Data shown section start
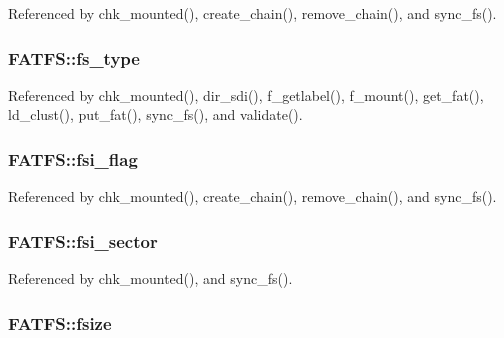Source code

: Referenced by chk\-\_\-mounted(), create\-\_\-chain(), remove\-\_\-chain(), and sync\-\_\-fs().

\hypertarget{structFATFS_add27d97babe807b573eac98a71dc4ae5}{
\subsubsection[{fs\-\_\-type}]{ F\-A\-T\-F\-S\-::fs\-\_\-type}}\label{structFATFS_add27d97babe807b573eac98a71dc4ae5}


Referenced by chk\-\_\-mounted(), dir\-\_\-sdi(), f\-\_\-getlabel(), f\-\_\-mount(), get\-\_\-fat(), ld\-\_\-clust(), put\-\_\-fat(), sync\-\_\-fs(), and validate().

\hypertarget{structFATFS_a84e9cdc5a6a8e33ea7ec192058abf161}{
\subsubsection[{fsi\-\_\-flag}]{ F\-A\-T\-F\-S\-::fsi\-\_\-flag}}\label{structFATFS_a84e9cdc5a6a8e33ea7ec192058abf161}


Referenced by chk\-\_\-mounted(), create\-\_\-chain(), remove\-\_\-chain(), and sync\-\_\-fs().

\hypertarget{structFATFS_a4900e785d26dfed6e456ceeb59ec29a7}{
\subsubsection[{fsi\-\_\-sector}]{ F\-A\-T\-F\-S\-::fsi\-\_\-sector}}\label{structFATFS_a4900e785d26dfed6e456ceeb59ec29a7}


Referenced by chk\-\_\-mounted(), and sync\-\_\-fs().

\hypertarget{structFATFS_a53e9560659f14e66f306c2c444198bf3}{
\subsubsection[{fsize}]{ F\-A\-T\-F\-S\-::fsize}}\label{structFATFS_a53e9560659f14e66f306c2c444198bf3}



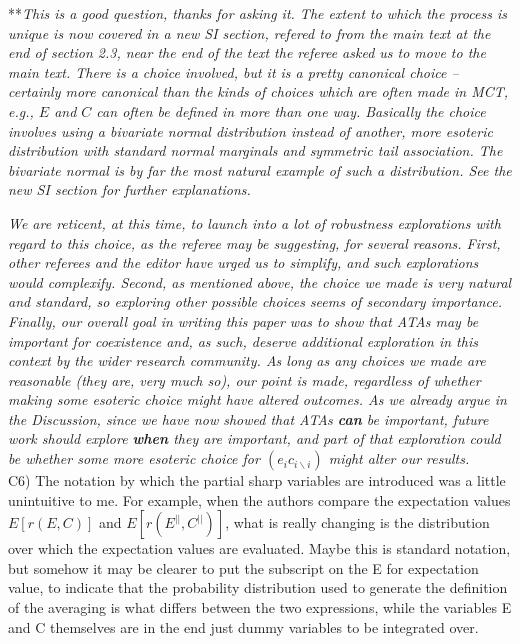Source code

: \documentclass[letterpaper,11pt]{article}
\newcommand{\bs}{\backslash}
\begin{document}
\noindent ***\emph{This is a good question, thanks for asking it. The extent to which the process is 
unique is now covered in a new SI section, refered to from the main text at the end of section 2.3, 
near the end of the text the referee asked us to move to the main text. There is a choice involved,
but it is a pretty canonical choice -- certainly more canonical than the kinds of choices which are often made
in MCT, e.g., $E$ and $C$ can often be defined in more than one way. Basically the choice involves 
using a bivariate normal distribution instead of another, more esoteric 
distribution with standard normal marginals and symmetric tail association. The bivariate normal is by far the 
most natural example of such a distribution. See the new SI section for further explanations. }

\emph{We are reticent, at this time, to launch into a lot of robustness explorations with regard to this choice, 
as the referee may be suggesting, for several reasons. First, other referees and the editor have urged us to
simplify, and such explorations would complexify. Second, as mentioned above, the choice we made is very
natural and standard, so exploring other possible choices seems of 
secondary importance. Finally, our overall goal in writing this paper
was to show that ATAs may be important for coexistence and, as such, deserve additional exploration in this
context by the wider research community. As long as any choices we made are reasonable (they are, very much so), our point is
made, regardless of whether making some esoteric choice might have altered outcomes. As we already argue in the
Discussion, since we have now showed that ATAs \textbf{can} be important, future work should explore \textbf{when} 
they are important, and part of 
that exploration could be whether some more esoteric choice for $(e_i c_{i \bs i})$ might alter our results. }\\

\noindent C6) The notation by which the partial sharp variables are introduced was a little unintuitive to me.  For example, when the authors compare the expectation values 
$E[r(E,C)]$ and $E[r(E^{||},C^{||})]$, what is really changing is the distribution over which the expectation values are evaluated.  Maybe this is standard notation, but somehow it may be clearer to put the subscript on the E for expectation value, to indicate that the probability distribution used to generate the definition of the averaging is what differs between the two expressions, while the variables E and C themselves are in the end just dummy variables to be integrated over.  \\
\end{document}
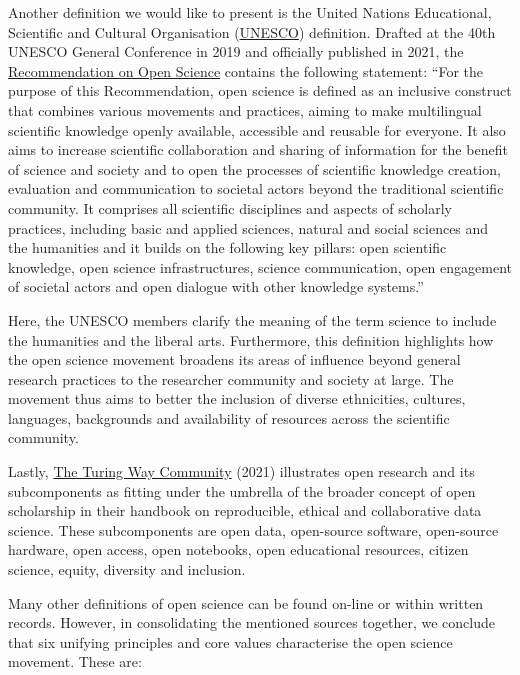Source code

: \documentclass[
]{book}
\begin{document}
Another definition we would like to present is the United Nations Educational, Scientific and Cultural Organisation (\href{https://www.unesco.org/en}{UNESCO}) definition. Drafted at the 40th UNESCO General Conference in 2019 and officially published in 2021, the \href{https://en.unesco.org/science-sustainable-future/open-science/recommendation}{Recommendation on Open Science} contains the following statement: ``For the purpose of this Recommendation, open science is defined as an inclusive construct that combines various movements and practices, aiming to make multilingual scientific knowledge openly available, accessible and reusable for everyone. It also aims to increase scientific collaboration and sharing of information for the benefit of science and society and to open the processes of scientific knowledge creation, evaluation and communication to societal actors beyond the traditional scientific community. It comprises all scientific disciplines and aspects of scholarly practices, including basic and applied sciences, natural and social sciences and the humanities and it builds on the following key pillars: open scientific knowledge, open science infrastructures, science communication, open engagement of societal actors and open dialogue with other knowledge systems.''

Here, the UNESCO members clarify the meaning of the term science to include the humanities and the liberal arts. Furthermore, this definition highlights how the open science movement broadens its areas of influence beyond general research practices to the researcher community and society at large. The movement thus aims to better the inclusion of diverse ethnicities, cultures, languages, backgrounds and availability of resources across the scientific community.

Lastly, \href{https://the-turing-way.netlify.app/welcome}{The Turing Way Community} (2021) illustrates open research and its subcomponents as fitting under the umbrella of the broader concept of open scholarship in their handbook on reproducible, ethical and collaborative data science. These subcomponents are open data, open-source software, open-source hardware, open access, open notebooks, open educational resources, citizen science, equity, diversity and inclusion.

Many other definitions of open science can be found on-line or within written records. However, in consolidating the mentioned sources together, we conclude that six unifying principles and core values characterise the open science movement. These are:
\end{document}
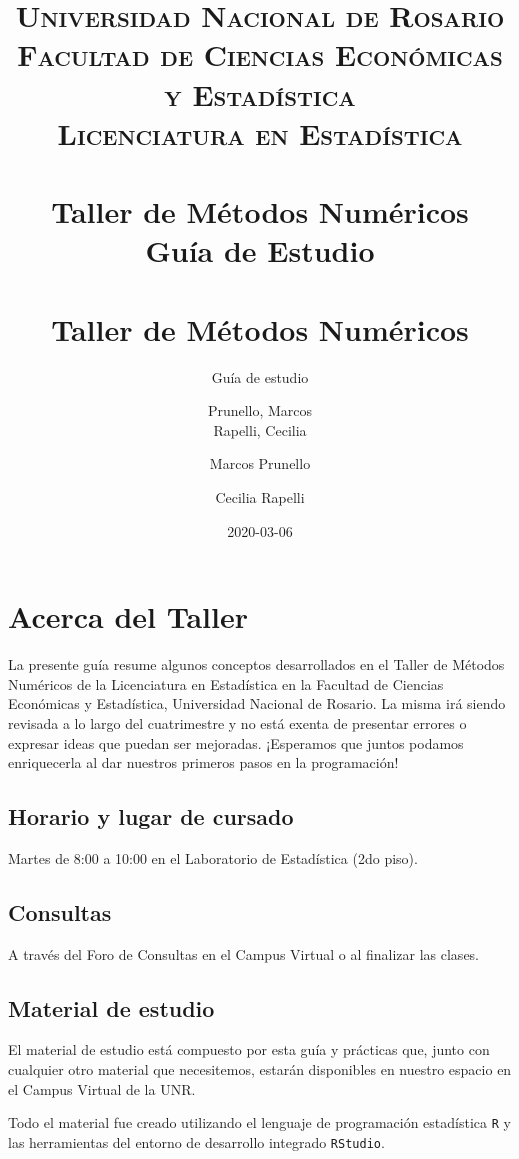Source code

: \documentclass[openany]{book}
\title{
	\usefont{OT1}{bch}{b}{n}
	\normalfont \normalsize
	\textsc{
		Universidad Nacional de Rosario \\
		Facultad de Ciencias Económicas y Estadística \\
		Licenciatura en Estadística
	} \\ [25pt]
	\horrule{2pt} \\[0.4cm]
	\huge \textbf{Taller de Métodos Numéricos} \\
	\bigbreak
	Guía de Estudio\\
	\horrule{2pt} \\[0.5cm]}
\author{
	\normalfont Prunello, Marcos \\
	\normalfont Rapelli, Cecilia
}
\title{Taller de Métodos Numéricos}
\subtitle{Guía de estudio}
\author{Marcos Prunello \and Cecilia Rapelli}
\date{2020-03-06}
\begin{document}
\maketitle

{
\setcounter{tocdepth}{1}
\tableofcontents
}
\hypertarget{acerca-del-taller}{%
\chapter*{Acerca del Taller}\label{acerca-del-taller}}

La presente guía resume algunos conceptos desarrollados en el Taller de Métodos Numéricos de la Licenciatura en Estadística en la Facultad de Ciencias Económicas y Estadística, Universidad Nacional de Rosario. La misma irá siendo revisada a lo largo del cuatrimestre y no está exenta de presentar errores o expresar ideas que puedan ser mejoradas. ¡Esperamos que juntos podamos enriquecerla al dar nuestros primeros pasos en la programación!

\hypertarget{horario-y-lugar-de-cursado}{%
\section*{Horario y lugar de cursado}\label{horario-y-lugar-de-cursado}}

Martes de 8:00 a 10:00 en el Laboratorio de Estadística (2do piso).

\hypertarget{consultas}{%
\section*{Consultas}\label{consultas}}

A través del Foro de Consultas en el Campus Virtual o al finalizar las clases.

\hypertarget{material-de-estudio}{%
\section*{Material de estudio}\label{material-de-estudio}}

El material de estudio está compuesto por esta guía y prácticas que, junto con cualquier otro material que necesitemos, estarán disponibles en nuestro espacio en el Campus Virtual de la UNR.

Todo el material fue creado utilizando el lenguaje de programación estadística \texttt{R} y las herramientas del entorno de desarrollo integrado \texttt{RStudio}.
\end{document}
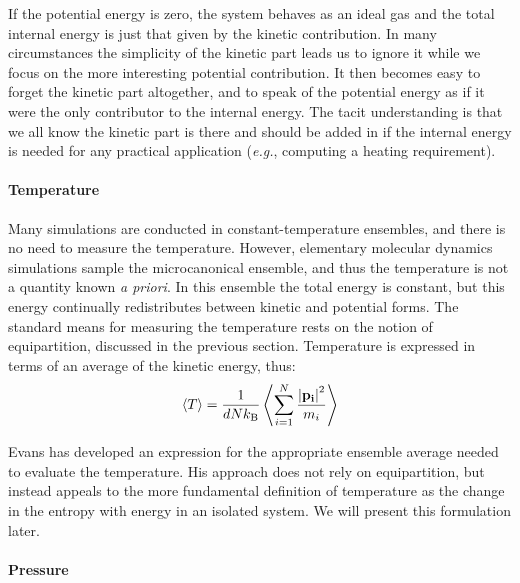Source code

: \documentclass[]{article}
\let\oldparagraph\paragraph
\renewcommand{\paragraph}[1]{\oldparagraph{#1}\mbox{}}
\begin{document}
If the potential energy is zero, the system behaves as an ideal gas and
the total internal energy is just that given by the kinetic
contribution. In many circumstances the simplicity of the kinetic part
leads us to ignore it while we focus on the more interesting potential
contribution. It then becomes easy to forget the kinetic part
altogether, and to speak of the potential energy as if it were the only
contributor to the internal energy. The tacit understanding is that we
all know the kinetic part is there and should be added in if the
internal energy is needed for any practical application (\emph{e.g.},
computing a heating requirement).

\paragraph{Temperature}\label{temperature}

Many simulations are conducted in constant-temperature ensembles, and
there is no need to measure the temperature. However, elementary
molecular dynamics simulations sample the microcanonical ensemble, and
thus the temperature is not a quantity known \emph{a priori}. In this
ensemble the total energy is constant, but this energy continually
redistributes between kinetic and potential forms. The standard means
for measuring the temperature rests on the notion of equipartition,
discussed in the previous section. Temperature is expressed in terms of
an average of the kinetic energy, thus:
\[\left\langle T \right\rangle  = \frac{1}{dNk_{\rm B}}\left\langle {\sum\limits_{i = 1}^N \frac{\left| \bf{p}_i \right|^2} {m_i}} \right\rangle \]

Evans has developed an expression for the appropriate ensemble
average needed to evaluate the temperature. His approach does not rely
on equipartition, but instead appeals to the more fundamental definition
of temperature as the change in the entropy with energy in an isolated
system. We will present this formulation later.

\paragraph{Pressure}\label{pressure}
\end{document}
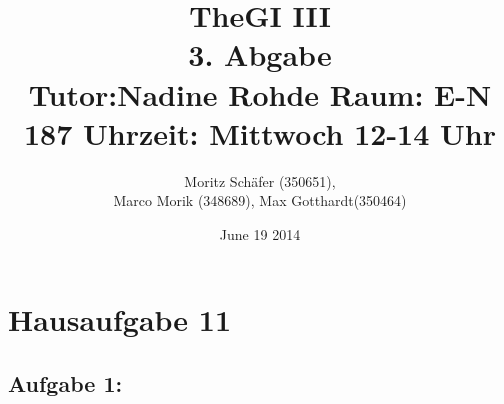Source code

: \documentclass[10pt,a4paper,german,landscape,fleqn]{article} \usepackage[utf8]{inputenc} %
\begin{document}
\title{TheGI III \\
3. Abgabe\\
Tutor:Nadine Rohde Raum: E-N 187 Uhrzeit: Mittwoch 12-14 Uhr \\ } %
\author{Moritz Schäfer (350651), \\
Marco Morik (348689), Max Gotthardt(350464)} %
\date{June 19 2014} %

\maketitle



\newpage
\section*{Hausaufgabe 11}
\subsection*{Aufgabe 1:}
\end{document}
Data shown section end
Your job is to copy out every line from the records above that has the word "often".

Reply:
but it is a pretty canonical choice -- certainly more canonical than the kinds of choices which are often made
in MCT, e.g., $E$ and $C$ can often be defined in more than one way. Basically the choice involves 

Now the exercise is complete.